The film is most certainly based on true events inspired by Mae Miller’s family. From accounts that were reported by Miller, her family was forced to pick cotton, clean house, and milk cows—all without being paid—under threat of whippings, rape, and even death. They were passed from white family to white family, their condition never improving.
Wait, you find this hard to believe? Think again. The term is called “peonage,” an illegal practice that flourished in the rural South after slavery was abolished in 1865 and lasted,, until as recently as the 1960s. Under peonage, blacks were forced to work off debts, real or imagined, with free labor under the same types of violent coercion as slavery.
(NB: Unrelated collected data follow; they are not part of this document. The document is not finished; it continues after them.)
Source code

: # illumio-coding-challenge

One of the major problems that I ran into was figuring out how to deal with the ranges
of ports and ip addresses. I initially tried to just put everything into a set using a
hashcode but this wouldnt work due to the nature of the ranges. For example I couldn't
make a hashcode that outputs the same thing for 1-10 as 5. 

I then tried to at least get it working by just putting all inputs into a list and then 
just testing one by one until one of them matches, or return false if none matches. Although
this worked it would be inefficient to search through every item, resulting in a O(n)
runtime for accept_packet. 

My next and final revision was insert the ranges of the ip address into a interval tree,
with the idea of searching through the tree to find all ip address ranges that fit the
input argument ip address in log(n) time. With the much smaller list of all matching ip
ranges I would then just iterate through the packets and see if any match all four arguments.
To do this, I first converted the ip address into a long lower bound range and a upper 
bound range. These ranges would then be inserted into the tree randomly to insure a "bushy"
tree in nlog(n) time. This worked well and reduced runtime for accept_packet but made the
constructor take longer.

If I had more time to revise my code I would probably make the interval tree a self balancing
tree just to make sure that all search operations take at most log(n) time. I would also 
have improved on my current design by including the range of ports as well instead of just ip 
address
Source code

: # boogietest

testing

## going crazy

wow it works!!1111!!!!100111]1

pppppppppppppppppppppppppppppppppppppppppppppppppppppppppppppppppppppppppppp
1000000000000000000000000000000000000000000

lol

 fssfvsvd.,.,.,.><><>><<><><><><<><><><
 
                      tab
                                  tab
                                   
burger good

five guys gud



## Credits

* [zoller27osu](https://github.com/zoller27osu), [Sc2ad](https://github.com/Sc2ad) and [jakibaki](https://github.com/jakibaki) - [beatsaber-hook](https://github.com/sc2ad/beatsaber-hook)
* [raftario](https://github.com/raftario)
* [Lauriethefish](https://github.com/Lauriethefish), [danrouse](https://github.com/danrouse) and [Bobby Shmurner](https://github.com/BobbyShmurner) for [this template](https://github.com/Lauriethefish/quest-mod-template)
In contrast with the more common arrangement known as sharecropping, peons weren’t paid and couldn’t move from the land without permission. And YES, they were cut off from society.
To see first what this family suffered and the games, better lies that were told to this family for decades is just unimaginable. The sad thing is they were not the only family.
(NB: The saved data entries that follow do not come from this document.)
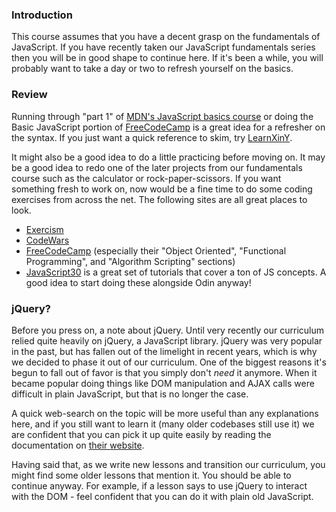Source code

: ### Introduction
This course assumes that you have a decent grasp on the fundamentals of JavaScript.  If you have recently taken our JavaScript fundamentals series then you will be in good shape to continue here.  If it's been a while, you will probably want to take a day or two to refresh yourself on the basics.

### Review

Running through "part 1" of [MDN's JavaScript basics course](https://developer.mozilla.org/en-US/docs/Learn/Getting_started_with_the_web/JavaScript_basics) or doing the Basic JavaScript portion of [FreeCodeCamp](https://www.freecodecamp.org/learn/javascript-algorithms-and-data-structures/basic-javascript/) is a great idea for a refresher on the syntax. If you just want a quick reference to skim, try [LearnXinY](https://learnxinyminutes.com/docs/javascript/).

It might also be a good idea to do a little practicing before moving on.  It may be a good idea to redo one of the later projects from our fundamentals course such as the calculator or rock-paper-scissors.  If you want something fresh to work on, now would be a fine time to do some coding exercises from across the net.  The following sites are all great places to look.

- [Exercism](http://exercism.io/)
- [CodeWars](https://www.codewars.com/)
- [FreeCodeCamp](https://www.freecodecamp.org/) (especially their "Object Oriented", "Functional Programming", and "Algorithm Scripting" sections)
- [JavaScript30](https://javascript30.com/) is a great set of tutorials that cover a ton of JS concepts. A good idea to start doing these alongside Odin anyway!

### jQuery?

Before you press on, a note about jQuery. Until very recently our curriculum relied quite heavily on jQuery, a JavaScript library.  jQuery was very popular in the past, but has fallen out of the limelight in recent years, which is why we decided to phase it out of our curriculum.  One of the biggest reasons it's begun to fall out of favor is that you simply don't _need_ it anymore.  When it became popular doing things like DOM manipulation and AJAX calls were difficult in plain JavaScript, but that is no longer the case.

A quick web-search on the topic will be more useful than any explanations here, and if you still want to learn it (many older codebases still use it) we are confident that you can pick it up quite easily by reading the documentation on [their website](https://jquery.com/).

Having said that, as we write new lessons and transition our curriculum, you might find some older lessons that mention it.  You should be able to continue anyway.  For example, if a lesson says to use jQuery to interact with the DOM - feel confident that you can do it with plain old JavaScript.
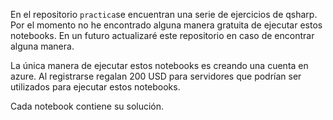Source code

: En el repositorio `practica`se encuentran una serie de ejercicios de qsharp. Por el momento no he encontrado alguna manera gratuita de ejecutar estos notebooks. En un futuro actualizaré este repositorio en caso de encontrar alguna manera.

La única manera de ejecutar estos notebooks es creando una cuenta en azure. Al registrarse regalan 200 USD para servidores que podrían ser utilizados para ejecutar estos notebooks.

Cada notebook contiene su solución.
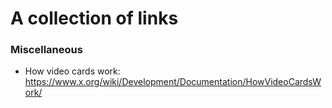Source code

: # A collection of links

### Miscellaneous

- How video cards work: https://www.x.org/wiki/Development/Documentation/HowVideoCardsWork/
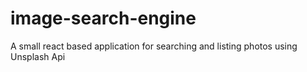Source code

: # image-search-engine
A small react based application for searching and listing photos using Unsplash Api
This is without question about enslavement on so many levels: White Americans, who to this day want to go back to this way of living/thinking, the enslavement of other cultures, and the disrespect that some blacks try to pass down to others and treating them they way white Americans treat us, visual Alice captures the enslavement of the Black Woman when compared with today from the beauty and strength of being black to now becoming something that is not who they are as Strong Black Women. The messages are strong and clear. The question is, are we paying attention?
This is the breakout performance for KeKe Palmer and that is saying a lot for a talented young lady who has done it all from acting, writing, singing, performing and now adding Executive Producer to her Title as she just wasn’t acting in this film she was invested so as to get the message out. Kudos to Common as well who was Executive Producer as well.
The soundtrack is the most Soulful from a movie standpoint in a long time. Strong 70’s Black movement music. That music had a message and passion. “Alice” is a highly educational and conversational movie that can be dissected and discussed on so many levels, especially in this racially charged climate that we live in.